In object detection, post-processing methods like Non-maximum Suppression (NMS) are widely used. NMS can substantially reduce the number of false positive detections but may still keep some detections with low objectness scores. In order to find the exact number of objects and their labels in the image, we propose a post processing method called Detection Selection Algorithm (DSA) which is used after NMS or related methods. DSA greedily selects a subset of detected bounding boxes, together with full object reconstructions that give the interpretation of the whole image with highest likelihood, taking into account object occlusions. The algorithm consists of four components. First, we add an occlusion branch to Faster R-CNN to obtain occlusion relationships between objects. Second, we develop a single reconstruction algorithm which can reconstruct the whole appearance of an object given its visible part, based on the optimization of latent variables of a trained generative network which we call the decoder. Third, we propose a whole reconstruction algorithm which generates the joint reconstruction of all objects in a hypothesized interpretation, taking into account occlusion ordering. Finally we propose a greedy algorithm that incrementally adds or removes detections from a list to maximize the likelihood of the corresponding interpretation. DSA with NMS or Soft-NMS can achieve better results than NMS or Soft-NMS themselves, as is illustrated in our experiments on synthetic images with mutiple 3d objects.

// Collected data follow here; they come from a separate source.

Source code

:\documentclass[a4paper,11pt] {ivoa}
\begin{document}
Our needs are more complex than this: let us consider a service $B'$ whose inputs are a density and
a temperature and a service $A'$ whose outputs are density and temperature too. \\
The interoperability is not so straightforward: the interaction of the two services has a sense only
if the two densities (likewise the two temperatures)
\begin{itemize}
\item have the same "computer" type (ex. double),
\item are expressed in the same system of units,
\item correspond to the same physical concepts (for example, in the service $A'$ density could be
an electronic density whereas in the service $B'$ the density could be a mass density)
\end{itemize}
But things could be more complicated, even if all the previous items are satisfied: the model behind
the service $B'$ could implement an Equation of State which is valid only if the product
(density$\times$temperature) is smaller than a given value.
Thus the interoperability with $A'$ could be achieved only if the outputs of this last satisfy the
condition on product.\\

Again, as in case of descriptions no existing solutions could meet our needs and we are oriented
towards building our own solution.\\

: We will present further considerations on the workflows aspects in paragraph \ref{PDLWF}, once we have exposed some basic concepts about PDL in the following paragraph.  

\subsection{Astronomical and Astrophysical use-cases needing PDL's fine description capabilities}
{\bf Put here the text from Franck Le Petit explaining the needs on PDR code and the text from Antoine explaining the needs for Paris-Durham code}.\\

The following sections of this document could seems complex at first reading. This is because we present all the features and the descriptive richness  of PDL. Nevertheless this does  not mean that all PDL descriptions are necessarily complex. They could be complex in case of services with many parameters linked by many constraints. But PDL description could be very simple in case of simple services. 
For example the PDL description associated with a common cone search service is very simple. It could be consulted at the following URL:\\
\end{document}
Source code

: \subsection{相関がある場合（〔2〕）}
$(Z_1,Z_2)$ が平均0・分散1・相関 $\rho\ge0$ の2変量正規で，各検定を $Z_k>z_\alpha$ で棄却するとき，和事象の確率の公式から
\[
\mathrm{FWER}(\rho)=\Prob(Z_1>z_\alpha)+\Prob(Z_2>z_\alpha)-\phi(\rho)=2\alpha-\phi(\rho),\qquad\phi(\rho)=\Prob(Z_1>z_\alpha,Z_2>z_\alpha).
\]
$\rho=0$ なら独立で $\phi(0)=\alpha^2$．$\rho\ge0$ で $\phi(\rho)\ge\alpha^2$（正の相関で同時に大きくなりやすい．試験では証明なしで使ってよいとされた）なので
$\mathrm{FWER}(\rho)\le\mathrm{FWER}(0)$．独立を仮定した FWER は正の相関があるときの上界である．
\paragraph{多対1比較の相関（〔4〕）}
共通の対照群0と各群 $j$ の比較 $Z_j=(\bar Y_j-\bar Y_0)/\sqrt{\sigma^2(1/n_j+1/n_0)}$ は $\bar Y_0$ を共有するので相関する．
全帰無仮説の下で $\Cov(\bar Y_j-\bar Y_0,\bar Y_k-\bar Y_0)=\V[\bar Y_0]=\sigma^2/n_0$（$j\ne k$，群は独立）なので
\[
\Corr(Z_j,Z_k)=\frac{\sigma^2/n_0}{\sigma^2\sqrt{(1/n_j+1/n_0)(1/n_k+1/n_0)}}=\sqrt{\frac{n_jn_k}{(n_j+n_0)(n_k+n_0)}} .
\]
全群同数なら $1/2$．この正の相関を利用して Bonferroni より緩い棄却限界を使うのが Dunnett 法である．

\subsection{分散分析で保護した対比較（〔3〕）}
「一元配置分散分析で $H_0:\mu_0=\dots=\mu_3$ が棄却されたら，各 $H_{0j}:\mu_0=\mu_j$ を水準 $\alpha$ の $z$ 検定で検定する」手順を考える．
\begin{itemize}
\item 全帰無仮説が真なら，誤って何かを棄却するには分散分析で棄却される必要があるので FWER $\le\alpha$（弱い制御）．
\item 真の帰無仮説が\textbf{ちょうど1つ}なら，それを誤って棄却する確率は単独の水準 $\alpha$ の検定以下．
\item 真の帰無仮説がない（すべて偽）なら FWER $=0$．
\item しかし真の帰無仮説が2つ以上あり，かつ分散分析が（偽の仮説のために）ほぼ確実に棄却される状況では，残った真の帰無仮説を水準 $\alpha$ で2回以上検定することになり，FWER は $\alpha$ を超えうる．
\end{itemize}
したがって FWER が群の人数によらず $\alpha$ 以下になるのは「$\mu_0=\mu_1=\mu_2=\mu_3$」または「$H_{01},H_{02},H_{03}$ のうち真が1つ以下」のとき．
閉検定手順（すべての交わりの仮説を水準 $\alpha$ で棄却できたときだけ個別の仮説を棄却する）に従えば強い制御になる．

翻译：在目标检测中，诸如非极大值抑制（NMS）等后处理方法被广泛使用。NMS 能大幅减少假阳性检测的数量，但仍可能保留一些目标性分数较低的检测结果。为了精确确定图像中物体的数量及其标签，我们提出了一种名为检测选择算法（DSA）的后处理方法，该方法在 NMS 或相关方法之后使用。DSA 贪婪地选择一组检测到的边界框，并附带完整的物体重建结果，从而以最高似然性给出整幅图像的解释，同时考虑物体间的遮挡关系。该算法包含四个组成部分。首先，我们在 Faster R-CNN 中添加一个遮挡分支，以获取物体间的遮挡关系。其次，我们开发了一种单一重建算法，该算法能够根据物体的可见部分重建其完整外观，基于对训练好的生成网络（称为解码器）的潜变量优化。第三，我们提出了一种整体重建算法，该算法在考虑遮挡顺序的情况下，生成假设解释中所有物体的联合重建结果。最后，我们提出了一种贪婪算法，通过从列表中逐步添加或移除检测结果，以最大化相应解释的似然性。在我们的实验（涉及包含多个三维物体的合成图像）中，结合 NMS 或 Soft-NMS 的 DSA 相比单独使用 NMS 或 Soft-NMS 能获得更优的结果。